Actifs : Propriétaire à 50 % de l'appartement du couple, évalué à 470 000 $

Dettes :

• La moitié d'une marge de crédit hypothécaire de 50 000 $

• Créance de 95 000 $ envers sa conjointe

France, 66 ans

• Rente de retraite d'employeur : 26 455 $

• RRQ : 8281 $

• Total : 34 736 $ (sans PSV)

• Revenu mensuel net : 2225 $

• Dépenses mensuelles prévues : 2505 $

• Déficit prévu : 280 $

• Économies : 

• 12 000 $ en épargne non enregistrée

• 86 000 $ en REER et en FERR

• 95 000 $ en prêt à son conjoint remboursable au moment de la vente du condo

Actifs : Propriétaire à 50 % de l'appartement, évalué à 470 000 $

Dettes : La moitié d'une marge de crédit hypothécaire de 50 000 $

MAIS QUI DÉCÉDERA LE PREMIER ?

France, âgée de 66 ans, devrait-elle demander la pension de la Sécurité de la vieillesse (PSV) immédiatement ou attendre à 70 ans pour toucher la majoration maximale de 36 % ?

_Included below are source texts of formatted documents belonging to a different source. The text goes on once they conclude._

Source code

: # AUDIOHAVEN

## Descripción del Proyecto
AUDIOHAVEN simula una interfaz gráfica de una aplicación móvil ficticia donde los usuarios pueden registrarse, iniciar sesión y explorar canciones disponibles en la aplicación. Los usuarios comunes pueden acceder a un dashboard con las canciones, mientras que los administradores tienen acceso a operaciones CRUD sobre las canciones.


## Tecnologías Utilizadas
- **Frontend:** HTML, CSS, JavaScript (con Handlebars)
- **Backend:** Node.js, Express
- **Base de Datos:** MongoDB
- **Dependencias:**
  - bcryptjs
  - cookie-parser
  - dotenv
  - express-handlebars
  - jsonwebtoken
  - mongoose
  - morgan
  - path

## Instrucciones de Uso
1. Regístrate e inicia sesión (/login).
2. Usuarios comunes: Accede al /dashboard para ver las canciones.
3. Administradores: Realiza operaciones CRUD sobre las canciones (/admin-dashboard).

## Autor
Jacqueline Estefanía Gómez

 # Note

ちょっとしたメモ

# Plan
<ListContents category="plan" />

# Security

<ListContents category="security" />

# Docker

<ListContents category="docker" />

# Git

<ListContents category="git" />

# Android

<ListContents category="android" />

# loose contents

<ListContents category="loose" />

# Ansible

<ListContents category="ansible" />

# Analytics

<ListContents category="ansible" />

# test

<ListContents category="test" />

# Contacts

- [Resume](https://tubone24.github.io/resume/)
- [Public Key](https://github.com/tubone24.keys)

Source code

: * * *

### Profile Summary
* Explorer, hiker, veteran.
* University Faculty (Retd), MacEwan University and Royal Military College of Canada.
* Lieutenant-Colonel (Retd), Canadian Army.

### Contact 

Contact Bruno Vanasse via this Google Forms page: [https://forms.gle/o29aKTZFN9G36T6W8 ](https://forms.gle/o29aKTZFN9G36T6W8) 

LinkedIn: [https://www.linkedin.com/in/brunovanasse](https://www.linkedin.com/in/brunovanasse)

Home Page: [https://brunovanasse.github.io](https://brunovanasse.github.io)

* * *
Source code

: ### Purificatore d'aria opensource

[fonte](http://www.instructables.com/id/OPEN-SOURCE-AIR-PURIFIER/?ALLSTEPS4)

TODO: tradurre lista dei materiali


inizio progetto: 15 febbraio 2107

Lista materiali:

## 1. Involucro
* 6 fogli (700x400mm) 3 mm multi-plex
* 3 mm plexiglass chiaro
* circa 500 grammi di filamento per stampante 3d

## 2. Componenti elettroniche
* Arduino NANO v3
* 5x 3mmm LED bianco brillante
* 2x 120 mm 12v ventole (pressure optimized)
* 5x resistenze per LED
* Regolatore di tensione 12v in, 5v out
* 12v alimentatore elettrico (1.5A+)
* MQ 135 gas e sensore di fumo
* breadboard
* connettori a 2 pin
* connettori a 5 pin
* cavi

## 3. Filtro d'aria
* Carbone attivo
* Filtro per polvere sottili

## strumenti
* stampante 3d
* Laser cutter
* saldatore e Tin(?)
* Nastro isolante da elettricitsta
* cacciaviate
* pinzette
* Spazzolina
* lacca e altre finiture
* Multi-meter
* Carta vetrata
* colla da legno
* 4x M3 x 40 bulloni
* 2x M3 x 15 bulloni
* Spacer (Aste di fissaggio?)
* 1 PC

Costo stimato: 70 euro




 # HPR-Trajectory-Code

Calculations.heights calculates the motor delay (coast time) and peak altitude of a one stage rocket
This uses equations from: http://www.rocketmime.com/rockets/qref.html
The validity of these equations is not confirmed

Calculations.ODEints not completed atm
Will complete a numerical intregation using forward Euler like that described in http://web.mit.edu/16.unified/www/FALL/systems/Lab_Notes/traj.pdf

Mais le problème de déficit budgétaire se pose maintenant, souligne la planificatrice financière Hélène Bronsard.

Si France demande la PSV à 66 ans et demi, elle touchera une pension majorée de 10,8 % (0,6 % par mois après le 65e anniversaire), soit environ 7585 $.

Ses revenus bruts atteindraient ainsi 42 320 $.

En soustrayant l'impôt, France disposerait d'environ 2835 $ par mois, c'est-à-dire 330 $ de plus que son coût de vie estimé.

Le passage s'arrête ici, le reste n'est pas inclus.